Smaller Businesses Embrace Blade Servers
 
Vendors like HP and IBM are hoping to cash in on the interest by designing blade server systems specifically for smaller businesses.


By Darrell Dunn
InformationWeek
October 5, 2007

The blade server wars are heating up, and this time the battlefield is the small and mid-sized businesses, whose specific needs and volume potential have led market leaders Hewlett-Packard and IBM to tailor specific new platforms to meet their requirements.

IBM since June has been touting its BladeCenter S platform, which has a Dec. 18 roll-out scheduled and is targeted specifically at SMBs. Hewlett-Packard last month introduced a new blade server chassis dubbed "Shorty" that the company claims will provide mid-size companies with an "easy-to-configure data center in box."

The efforts to provide mid-size businesses with tailored blade platforms represent something of a "catch-up" effort for IBM and HP, which both were caught by surprised at the high level of server blades into data centers of medium-sized businesses, said Gordon Haff, an analyst with Illuminata, in an interview.

Blades were initially designed for large enterprise and service provider-level installations, where the higher densities enabled by the installations were a top priority, he said. But smaller businesses also turned to server blades for the benefits of the associated platform ecosystems, which provide a single cabinet for consolidation of servers, cables, and simplified monitoring and management.

"With the mid-sized businesses it really is more about integration than density," Haff said. "Blades are started to prove very popular with the mid-market because of their compactness, and now the vendors are bringing out these specialty SMB configurations in hopes that blades will be even more rapidly adopted."

Jim Ganthier, director of BladeSystem for HP, said SMBs account for about half of IT revenues, but technology vendors too often provides smaller customers with only "watered-down versions of enterprise class solutions" instead of products specifically intended to meet the needs of mid-market businesses.

The recently introduced Shorty, or BladeSystem c3000, provides much of the same attributes that are found in HP's previously introduced BladeSystem products, but in a format that can more easily used and managed by smaller staffs that don't have deep and specialized IT knowledge, Ganthier said.

"Truthfully most SMBs have been unhappy when they purchase IT products because they really don't fit their requirements," he said. "We believe they deserve to have products built to uniquely to address their needs."

Shorty comes in a more compact enclosure than normally associated with HP's BladeSystem. The enclosure will accommodate up to eight blades, plugs into a standard wall electricity outlet. It is available now.

IBM on Thursday announced it will make its upcoming BladeCenter S available in an "office ready kit" designed to run "virtually anywhere in the office."

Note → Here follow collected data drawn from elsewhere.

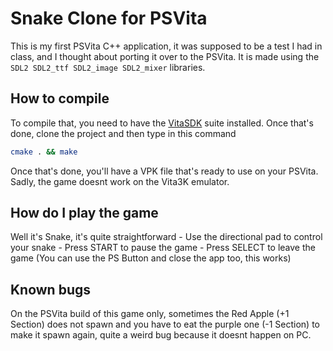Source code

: 
# Snake Clone for PSVita

This is my first PSVita C++ application, it was supposed to be a test I had in class, and I thought about porting it over to the PSVita.
It is made using the `SDL2 SDL2_ttf SDL2_image SDL2_mixer` libraries.

## How to compile
To compile that, you need to have the [VitaSDK](https://vitasdk.org/) suite installed. Once that's done, clone the project and then type in this command

```bash
cmake . && make
```
Once that's done, you'll have a VPK file that's ready to use on your PSVita. Sadly, the game doesnt work on the Vita3K emulator.

## How do I play the game

Well it's Snake, it's quite straightforward
	- Use the directional pad to control your snake
	- Press START to pause the game
	- Press SELECT to leave the game (You can use the PS Button and close the app too, this works)

## Known bugs

On the PSVita build of this game only, sometimes the Red Apple (+1 Section) does not spawn and you have to eat the purple one (-1 Section) to make it spawn again, quite a weird bug because it doesnt happen on PC.

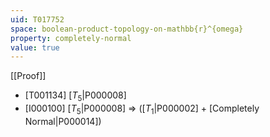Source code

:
 ```yaml
---
uid: T017752
space: boolean-product-topology-on-mathbb{r}^{omega}
property: completely-normal
value: true
---
```

[[Proof]]

* [T001134] [$T_5$|P000008]
* [I000100] [$T_5$|P000008] => ([$T_1$|P000002] + [Completely Normal|P000014])

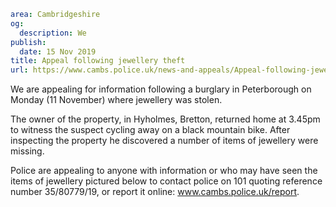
 ```yaml
area: Cambridgeshire
og:
  description: We
publish:
  date: 15 Nov 2019
title: Appeal following jewellery theft
url: https://www.cambs.police.uk/news-and-appeals/Appeal-following-jewellery-theft-15112019
```

We are appealing for information following a burglary in Peterborough on Monday (11 November) where jewellery was stolen.

The owner of the property, in Hyholmes, Bretton, returned home at 3.45pm to witness the suspect cycling away on a black mountain bike. After inspecting the property he discovered a number of items of jewellery were missing.

Police are appealing to anyone with information or who may have seen the items of jewellery pictured below to contact police on 101 quoting reference number 35/80779/19, or report it online: www.cambs.police.uk/report.
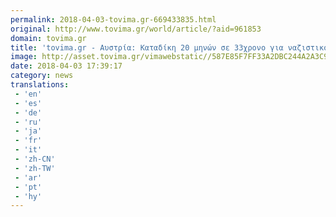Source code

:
 ```yaml
---
permalink: 2018-04-03-tovima.gr-669433835.html
original: http://www.tovima.gr/world/article/?aid=961853
domain: tovima.gr
title: 'tovima.gr - Αυστρία: Καταδίκη 20 μηνών σε 33χρονο για ναζιστικό τατουάζ'
image: http://asset.tovima.gr/vimawebstatic//587E85F7FF33A2DBC244A2A3C9689D35.jpg
date: 2018-04-03 17:39:17
category: news
translations: 
 - 'en'
 - 'es'
 - 'de'
 - 'ru'
 - 'ja'
 - 'fr'
 - 'it'
 - 'zh-CN'
 - 'zh-TW'
 - 'ar'
 - 'pt'
 - 'hy'
---
```


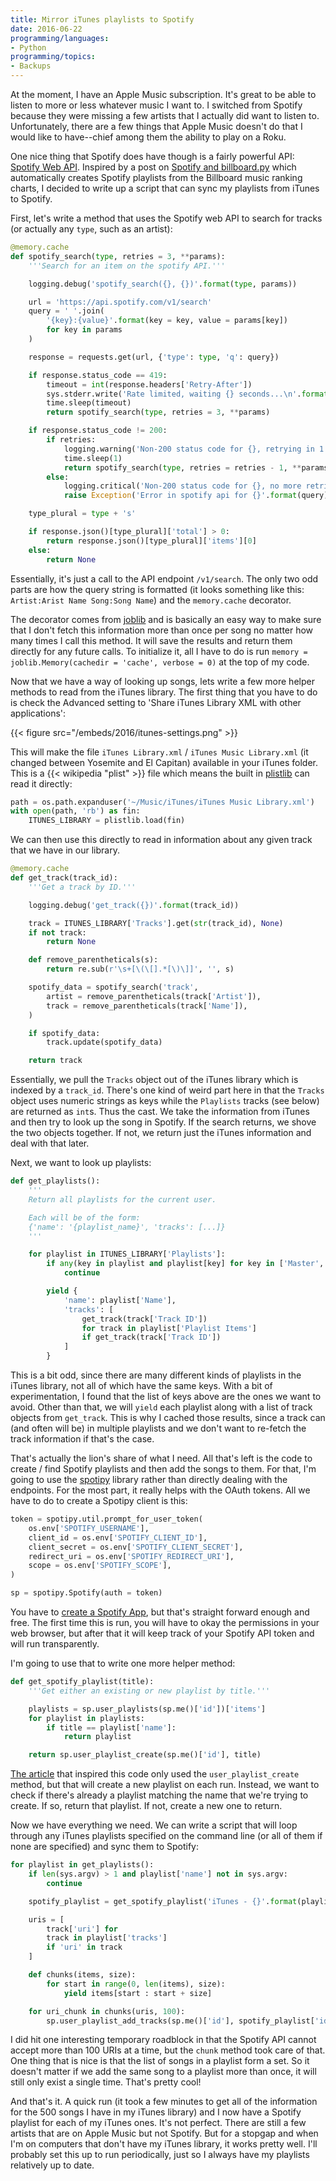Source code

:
 ```yaml
---
title: Mirror iTunes playlists to Spotify
date: 2016-06-22
programming/languages:
- Python
programming/topics:
- Backups
---
```

At the moment, I have an Apple Music subscription. It's great to be able to listen to more or less whatever music I want to. I switched from Spotify because they were missing a few artists that I actually did want to listen to. Unfortunately, there are a few things that Apple Music doesn't do that I would like to have--chief among them the ability to play on a Roku.

One nice thing that Spotify does have though is a fairly powerful API: <a href="https://developer.spotify.com/web-api/">Spotify Web API</a>. Inspired by a post on <a href="http://aguo.us/writings/spotify-billboard.html">Spotify and billboard.py</a> which automatically creates Spotify playlists from the Billboard music ranking charts, I decided to write up a script that can sync my playlists from iTunes to Spotify.

<!--more-->

First, let's write a method that uses the Spotify web API to search for tracks (or actually any `type`, such as an artist):

```python
@memory.cache
def spotify_search(type, retries = 3, **params):
    '''Search for an item on the spotify API.'''

    logging.debug('spotify_search({}, {})'.format(type, params))

    url = 'https://api.spotify.com/v1/search'
    query = ' '.join(
        '{key}:{value}'.format(key = key, value = params[key])
        for key in params
    )

    response = requests.get(url, {'type': type, 'q': query})

    if response.status_code == 419:
        timeout = int(response.headers['Retry-After'])
        sys.stderr.write('Rate limited, waiting {} seconds...\n'.format(timeout))
        time.sleep(timeout)
        return spotify_search(type, retries = 3, **params)

    if response.status_code != 200:
        if retries:
            logging.warning('Non-200 status code for {}, retrying in 1 second...\n'.format(query))
            time.sleep(1)
            return spotify_search(type, retries = retries - 1, **params)
        else:
            logging.critical('Non-200 status code for {}, no more retries'.format(query))
            raise Exception('Error in spotify api for {}'.format(query))

    type_plural = type + 's'

    if response.json()[type_plural]['total'] > 0:
        return response.json()[type_plural]['items'][0]
    else:
        return None
```

Essentially, it's just a call to the API endpoint `/v1/search`. The only two odd parts are how the query string is formatted (it looks something like this: `Artist:Arist Name Song:Song Name`) and the `memory.cache` decorator.

The decorator comes from <a href="https://pypi.python.org/pypi/joblib">joblib</a> and is basically an easy way to make sure that I don't fetch this information more than once per song no matter how many times I call this method. It will save the results and return them directly for any future calls. To initialize it, all I have to do is run `memory = joblib.Memory(cachedir = 'cache', verbose = 0)` at the top of my code.

Now that we have a way of looking up songs, lets write a few more helper methods to read from the iTunes library. The first thing that you have to do is check the Advanced setting to 'Share iTunes Library XML with other applications':

{{< figure src="/embeds/2016/itunes-settings.png" >}}

This will make the file `iTunes Library.xml` / `iTunes Music Library.xml` (it changed between Yosemite and El Capitan) available in your iTunes folder. This is a {{< wikipedia "plist" >}} file which means the built in <a href="https://docs.python.org/2/library/plistlib.html">plistlib</a> can read it directly:

```python
path = os.path.expanduser('~/Music/iTunes/iTunes Music Library.xml')
with open(path, 'rb') as fin:
    ITUNES_LIBRARY = plistlib.load(fin)
```

We can then use this directly to read in information about any given track that we have in our library.

```python
@memory.cache
def get_track(track_id):
    '''Get a track by ID.'''

    logging.debug('get_track({})'.format(track_id))

    track = ITUNES_LIBRARY['Tracks'].get(str(track_id), None)
    if not track:
        return None

    def remove_parentheticals(s):
        return re.sub(r'\s+[\(\[].*[\)\]]', '', s)

    spotify_data = spotify_search('track',
        artist = remove_parentheticals(track['Artist']),
        track = remove_parentheticals(track['Name']),
    )

    if spotify_data:
        track.update(spotify_data)

    return track
```

Essentially, we pull the `Tracks` object out of the iTunes library which is indexed by a `track_id`. There's one kind of weird part here in that the `Tracks` object uses numeric strings as keys while the `Playlists` tracks (see below) are returned as `int`s. Thus the cast. We take the information from iTunes and then try to look up the song in Spotify. If the search returns, we shove the two objects together. If not, we return just the iTunes information and deal with that later.

Next, we want to look up playlists:

```python
def get_playlists():
    '''
    Return all playlists for the current user.

    Each will be of the form:
    {'name': '{playlist_name}', 'tracks': [...]}
    '''

    for playlist in ITUNES_LIBRARY['Playlists']:
        if any(key in playlist and playlist[key] for key in ['Master', 'Movies', 'TV Shows', 'Podcasts', 'iTunesU', 'Audiobooks']):
            continue

        yield {
            'name': playlist['Name'],
            'tracks': [
                get_track(track['Track ID'])
                for track in playlist['Playlist Items']
                if get_track(track['Track ID'])
            ]
        }
```

This is a bit odd, since there are many different kinds of playlists in the iTunes library, not all of which have the same keys. With a bit of experimentation, I found that the list of keys above are the ones we want to avoid. Other than that, we will `yield` each playlist along with a list of track objects from `get_track`. This is why I cached those results, since a track can (and often will be) in multiple playlists and we don't want to re-fetch the track information if that's the case.

That's actually the lion's share of what I need. All that's left is the code to create / find Spotify playlists and then add the songs to them. For that, I'm going to use the <a href="https://github.com/plamere/spotipy">spotipy</a> library rather than directly dealing with the endpoints. For the most part, it really helps with the OAuth tokens. All we have to do to create a Spotipy client is this:

```python
token = spotipy.util.prompt_for_user_token(
    os.env['SPOTIFY_USERNAME'],
    client_id = os.env['SPOTIFY_CLIENT_ID'],
    client_secret = os.env['SPOTIFY_CLIENT_SECRET'],
    redirect_uri = os.env['SPOTIFY_REDIRECT_URI'],
    scope = os.env['SPOTIFY_SCOPE'],
)

sp = spotipy.Spotify(auth = token)
```

You have to <a href="https://developer.spotify.com/my-applications/#!/applications">create a Spotify App</a>, but that's straight forward enough and free. The first time this is run, you will have to okay the permissions in your web browser, but after that it will keep track of your Spotify API token and will run transparently.

I'm going to use that to write one more helper method:

```python
def get_spotify_playlist(title):
    '''Get either an existing or new playlist by title.'''

    playlists = sp.user_playlists(sp.me()['id'])['items']
    for playlist in playlists:
        if title == playlist['name']:
            return playlist

    return sp.user_playlist_create(sp.me()['id'], title)
```

<a href="http://aguo.us/writings/spotify-billboard.html">The article</a> that inspired this code only used the `user_playlist_create` method, but that will create a new playlist on each run. Instead, we want to check if there's already a playlist matching the name that we're trying to create. If so, return that playlist. If not, create a new one to return.

Now we have everything we need. We can write a script that will loop through any iTunes playlists specified on the command line (or all of them if none are specified) and sync them to Spotify:

```python
for playlist in get_playlists():
    if len(sys.argv) > 1 and playlist['name'] not in sys.argv:
        continue

    spotify_playlist = get_spotify_playlist('iTunes - {}'.format(playlist['name']))

    uris = [
        track['uri'] for
        track in playlist['tracks']
        if 'uri' in track
    ]

    def chunks(items, size):
        for start in range(0, len(items), size):
            yield items[start : start + size]

    for uri_chunk in chunks(uris, 100):
        sp.user_playlist_add_tracks(sp.me()['id'], spotify_playlist['id'], uri_chunk)
```

I did hit one interesting temporary roadblock in that the Spotify API cannot accept more than 100 URIs at a time, but the `chunk` method took care of that. One thing that is nice is that the list of songs in a playlist form a set. So it doesn't matter if we add the same song to a playlist more than once, it will still only exist a single time. That's pretty cool!

And that's it. A quick run (it took a few minutes to get all of the information for the 500 songs I have in my iTunes library) and I now have a Spotify playlist for each of my iTunes ones. It's not perfect. There are still a few artists that are on Apple Music but not Spotify. But for a stopgap and when I'm on computers that don't have my iTunes library, it works pretty well. I'll probably set this up to run periodically, just so I always have my playlists relatively up to date. 

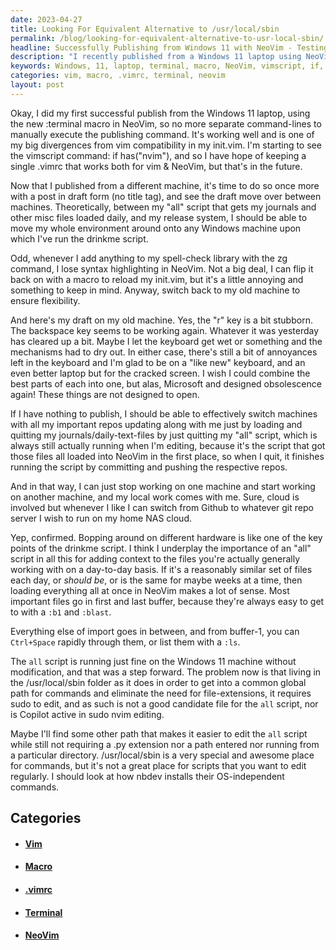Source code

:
```yaml
---
date: 2023-04-27
title: Looking For Equivalent Alternative to /usr/local/sbin
permalink: /blog/looking-for-equivalent-alternative-to-usr-local-sbin/
headline: Successfully Publishing from Windows 11 with NeoVim - Testing and Troubleshooting Drafts
description: "I recently published from a Windows 11 laptop using NeoVim's new terminal macro and I'm starting to see the vimscript command: if has('nvim'). With this, I'm hoping to have a single .vimrc that works for both vim and NeoVim. I tested moving a draft post between machines and it worked, but I noticed that when I add anything to my spell-check library with the zg command, I lose syntax highlighting in NeoVim."
keywords: Windows, 11, laptop, terminal, macro, NeoVim, vimscript, if, has, nvim, single, .vimrc, vim, draft, post, machines, zg, command, spell-check, library, syntax, highlighting, switch
categories: vim, macro, .vimrc, terminal, neovim
layout: post
---
```


Okay, I did my first successful publish from the Windows 11 laptop, using the
new :terminal macro in NeoVim, so no more separate command-lines to manually
execute the publishing command. It's working well and is one of my big
divergences from vim compatibility in my init.vim. I'm starting to see the
vimscript command: if has("nvim"), and so I have hope of keeping a single
.vimrc that works both for vim & NeoVim, but that's in the future.

Now that I published from a different machine, it's time to do so once more
with a post in draft form (no title tag), and see the draft move over between
machines. Theoretically, between my "all" script that gets my journals and
other misc files loaded daily, and my release system, I should be able to move
my whole environment around onto any Windows machine upon which I've run the
drinkme script.

Odd, whenever I add anything to my spell-check library with the zg command, I
lose syntax highlighting in NeoVim. Not a big deal, I can flip it back on with
a macro to reload my init.vim, but it's a little annoying and something to keep
in mind. Anyway, switch back to my old machine to ensure flexibility.

And here's my draft on my old machine. Yes, the "r" key is a bit stubborn. The
backspace key seems to be working again. Whatever it was yesterday has cleared
up a bit. Maybe I let the keyboard get wet or something and the mechanisms had
to dry out. In either case, there's still a bit of annoyances left in the
keyboard and I'm glad to be on a "like new" keyboard, and an even better laptop
but for the cracked screen. I wish I could combine the best parts of each into
one, but alas, Microsoft and designed obsolescence again! These things are not
designed to open.

If I have nothing to publish, I should be able to effectively switch machines
with all my important repos updating along with me just by loading and quitting
my journals/daily-text-files by just quitting my "all" script, which is always
still actually running when I'm editing, because it's the script that got those
files all loaded into NeoVim in the first place, so when I quit, it finishes
running the script by committing and pushing the respective repos.

And in that way, I can just stop working on one machine and start working on
another machine, and my local work comes with me. Sure, cloud is involved but
whenever I like I can switch from Github to whatever git repo server I wish to
run on my home NAS cloud.

Yep, confirmed. Bopping around on different hardware is like one of the key
points of the drinkme script. I think I underplay the importance of an "all"
script in all this for adding context to the files you're actually generally
working with on a day-to-day basis. If it's a reasonably similar set of files
each day, or *should be*, or is the same for maybe weeks at a time, then
loading everything all at once in NeoVim makes a lot of sense. Most important
files go in first and last buffer, because they're always easy to get to with a
`:b1` and `:blast`.

Everything else of import goes in between, and from buffer-1, you can
`Ctrl+Space` rapidly through them, or list them with a `:ls`.

The `all` script is running just fine on the Windows 11 machine without
modification, and that was a step forward. The problem now is that living in
the /usr/local/sbin folder as it does in order to get into a common global path
for commands and eliminate the need for file-extensions, it requires sudo to
edit, and as such is not a good candidate file for the `all` script, nor is
Copilot active in sudo nvim editing.

Maybe I'll find some other path that makes it easier to edit the `all` script
while still not requiring a .py extension nor a path entered nor running from a
particular directory. /usr/local/sbin is a very special and awesome place for
commands, but it's not a great place for scripts that you want to edit
regularly. I should look at how nbdev installs their OS-independent commands.


## Categories

<ul>
<li><h4><a href='/vim/'>Vim</a></h4></li>
<li><h4><a href='/macro/'>Macro</a></h4></li>
<li><h4><a href='/vimrc/'>.vimrc</a></h4></li>
<li><h4><a href='/terminal/'>Terminal</a></h4></li>
<li><h4><a href='/neovim/'>NeoVim</a></h4></li></ul>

The kit will enable customers to reduce energy use by as much as 25%, and includes such features as built-in air filters to block dust and a noise attenuator that muffles noise associated with the system, making the platform suitable for small data centers or "server closet" installations in smaller offices. The kit has space for servers, storage and backup, comes with keyboard, monitor, and mouse.

BladeCenter S has been "right-sized" to provide six blade server slots and plugs into a 110-volt electricity socket found in any office. The system can be configured in a similar fashion to how a consumer would set up a home PC using a "wizard-based" installation interface.

The platform will help "smaller firms get the simplification and integration that the biggest companies have been getting from blades, in a package that is optimized for their business," said Alex Yost, VP and business line executive for IBM BladeCenter.